Feed it a Markdown string (or file) and smantic works out the structure for you:

import smantic

md = r"""
# Mixed Precision Training

Training in FP16 halves memory but underflows small gradients; loss scaling
multiplies the loss before backprop so they stay representable.

| Format | Bits | Exponent | Mantissa |
|--------|------|----------|----------|
| FP32   | 32   | 8        | 23       |
| FP16   | 16   | 5        | 10       |

The scaled loss keeps the same direction:

$$ \mathcal{L}_{scaled} = s \cdot \mathcal{L} $$
"""

chunks = smantic.chunk_markdown(md)

for c in chunks:
    print(c.sequence, c.dominant_type, f"{c.token_count}t", "|", c.metadata.get("nearest_heading"))
0 prose 73t | Mixed Precision Training
1 table_block 39t | Mixed Precision Training
2 formula_block 28t | Mixed Precision Training

The heading, prose, table, and formula each became their own chunk: prose is cut on semantic boundaries, while the table and formula stay intact as atomic blocks, and every chunk carries the heading trail. Each item is a Chunk; chunk.to_dict() gives a JSON-ready record (here the table chunk):

>>> chunks[1].to_dict()
{
  "content": "| Format | Bits | Exponent | Mantissa |\n|--------|---...",
  "token_count": 39,
  "page_numbers": [1],
  "span_start": 0, "span_end": 159,
  "chunking_method": "atomic_block",
  "dominant_type": "table_block",
  "parent_chunk_id": None, "block_sequence": None,
  "has_code": False, "has_math": False, "has_table": True,
  "metadata": {
    "element_type": "table",
    "heading_trail": ["Mixed Precision Training"],
    "heading_level": 1,
    "nearest_heading": "Mixed Precision Training",
  },
  "sequence": 1,
}

Reading from a file is the same: smantic.chunk_markdown(open("notes.md").read()).

Already have a parsed document?
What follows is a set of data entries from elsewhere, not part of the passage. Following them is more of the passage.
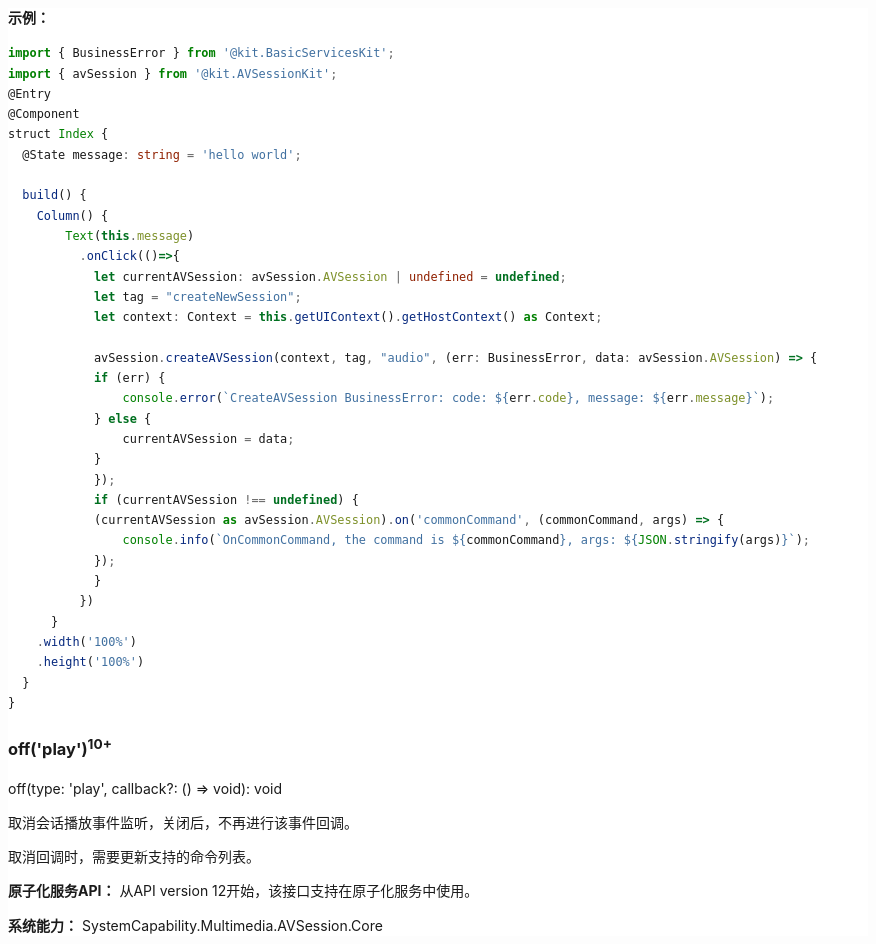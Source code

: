 **示例：**

```ts
import { BusinessError } from '@kit.BasicServicesKit';
import { avSession } from '@kit.AVSessionKit';
@Entry
@Component
struct Index {
  @State message: string = 'hello world';

  build() { 
    Column() {
        Text(this.message)
          .onClick(()=>{
            let currentAVSession: avSession.AVSession | undefined = undefined;
            let tag = "createNewSession";
            let context: Context = this.getUIContext().getHostContext() as Context;

            avSession.createAVSession(context, tag, "audio", (err: BusinessError, data: avSession.AVSession) => {
            if (err) {
                console.error(`CreateAVSession BusinessError: code: ${err.code}, message: ${err.message}`);
            } else {
                currentAVSession = data;
            }
            });
            if (currentAVSession !== undefined) {
            (currentAVSession as avSession.AVSession).on('commonCommand', (commonCommand, args) => {
                console.info(`OnCommonCommand, the command is ${commonCommand}, args: ${JSON.stringify(args)}`);
            });
            }
          })
      }
    .width('100%')
    .height('100%')
  }
}
```

### off('play')<sup>10+</sup>

off(type: 'play', callback?: () => void): void

取消会话播放事件监听，关闭后，不再进行该事件回调。

取消回调时，需要更新支持的命令列表。

**原子化服务API：** 从API version 12开始，该接口支持在原子化服务中使用。

**系统能力：** SystemCapability.Multimedia.AVSession.Core

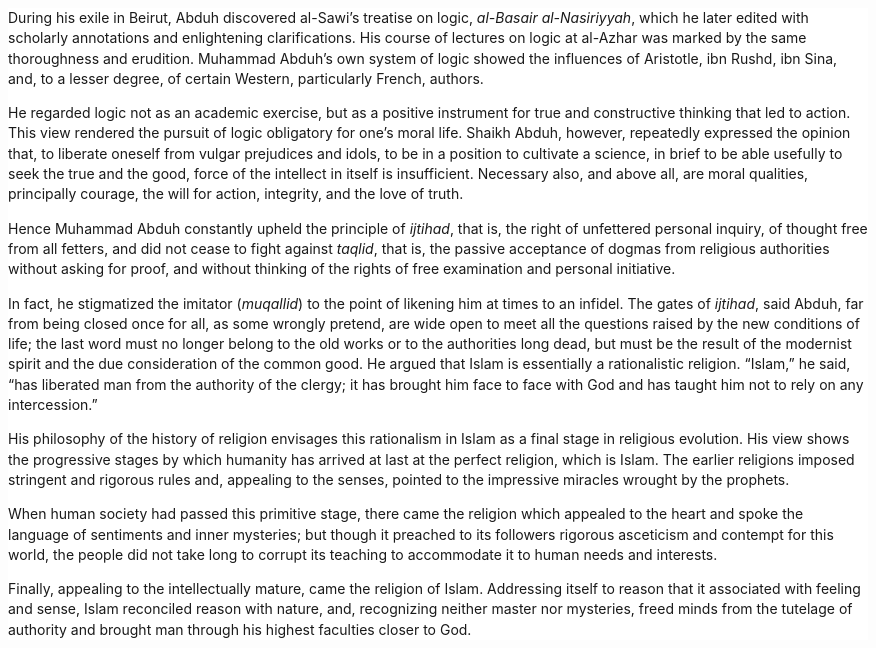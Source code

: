 During his exile in Beirut, Abduh discovered al-Sawi’s treatise on
logic, *al-Basair al-Nasiriyyah*, which he later edited with scholarly
annotations and enlightening clarifications. His course of lectures on
logic at al-Azhar was marked by the same thoroughness and erudition.
Muhammad Abduh’s own system of logic showed the influences of Aristotle,
ibn Rushd, ibn Sina, and, to a lesser degree, of certain Western,
particularly French, authors.

He regarded logic not as an academic exercise, but as a positive
instrument for true and constructive thinking that led to action. This
view rendered the pursuit of logic obligatory for one’s moral life.
Shaikh Abduh, however, repeatedly expressed the opinion that, to
liberate oneself from vulgar prejudices and idols, to be in a position
to cultivate a science, in brief to be able usefully to seek the true
and the good, force of the intellect in itself is insufficient.
Necessary also, and above all, are moral quali­ties, principally
courage, the will for action, integrity, and the love of truth.

Hence Muhammad Abduh constantly upheld the principle of *ijtihad*, that
is, the right of unfettered personal inquiry, of thought free from all
fetters, and did not cease to fight against *taqlid*, that is, the
passive acceptance of dogmas from religious authorities without asking
for proof, and without thinking of the rights of free examination and
personal initiative.

In fact, he stigmatized the imitator (*muqallid*) to the point of
likening him at times to an infidel. The gates of *ijtihad*, said Abduh,
far from being closed once for all, as some wrongly pretend, are wide
open to meet all the questions raised by the new conditions of life; the
last word must no longer belong to the old works or to the authorities
long dead, but must be the result of the modernist spirit and the due
consideration of the common good. He argued that Islam is essentially a
rationalistic religion. “Islam,” he said, “has liberated man from the
authority of the clergy; it has brought him face to face with God and
has taught him not to rely on any intercession.”

His philosophy of the history of religion envisages this rationalism in
Islam as a final stage in religious evolution. His view shows the
progressive stages by which humanity has arrived at last at the perfect
religion, which is Islam. The earlier religions imposed stringent and
rigorous rules and, appealing to the senses, pointed to the impressive
miracles wrought by the prophets.

When human society had passed this primitive stage, there came the
religion which appealed to the heart and spoke the language of
sentiments and inner mysteries; but though it preached to its followers
rigorous asceticism and contempt for this world, the people did not take
long to corrupt its teaching to accommodate it to human needs and
interests.

Finally, appealing to the intellectually mature, came the religion of
Islam. Addressing itself to reason that it associated with feeling and
sense, Islam reconciled reason with nature, and, recognizing neither
master nor mysteries, freed minds from the tutelage of authority and
brought man through his highest faculties closer to God.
Feed it straight in:

import smantic

doc = smantic.from_docling_json(open("parsed.json").read())
chunks = smantic.chunk_document(doc, max_tokens=500, overlap_tokens=50)

Pairs with NoPaddle

import nopaddle, smantic

doc = nopaddle.parse_pdf("paper.pdf")          # PDF  -> typed regions
chunks = smantic.chunk_document(smantic.from_nopaddle(doc))   # regions -> chunks

from_nopaddle reads a NoPaddle ParsedDocument (object, dict, or JSON) with no conversion step: the two projects share the same region shape, and smantic's IR accepts NoPaddle's regions key directly.

A table NoPaddle detects survives intact: it lands in one table_block chunk (or, if it is huge, splits by row group with the header repeated), never shredded into prose:

chunks = smantic.chunk_document(smantic.from_nopaddle(doc))

tables = [c for c in chunks if c.dominant_type == "table_block"]
print(tables[0].has_table)   # True
print(tables[0].content)     # the GFM table, kept whole

Command line

smantic notes.md                       # JSONL, one chunk per line
smantic notes.md --format summary      # human-readable table
smantic parsed.json --input-format json --format json -o chunks.json
cat notes.md | smantic - --max-tokens 400 --overlap 40

--input-format defaults to auto (by file extension: .json is parsed JSON, everything else is Markdown). --format is jsonl (default), json, or summary.

How it works

smantic walks the document once and classifies every element:

  1. Atomic blocks (code, table, formula, picture, ...) stay intact. A block over the size limit is split into a parent plus children, by Python or JavaScript AST for code, by row group (headers repeated) for tables, and by environment or step for formula derivations. Visual blocks become a chunk only when they carry a caption or alt text worth retrieving.

  2. Prose runs through three-tier boundary detection:

    • hard boundaries always cut: section headings, and transitions between incompatible element types.
    • soft boundaries cut when the chunk is already big enough: a drop in sentence-to-sentence cosine similarity (the semantic part), or a new paragraph.
    • emergency boundaries cut anywhere once a chunk would blow past max_tokens.
  3. Headings are accumulated into a trail (heading_trail, nearest_heading, heading_level) and folded into the first chunk under them, so the heading is searchable without wasting a chunk on it.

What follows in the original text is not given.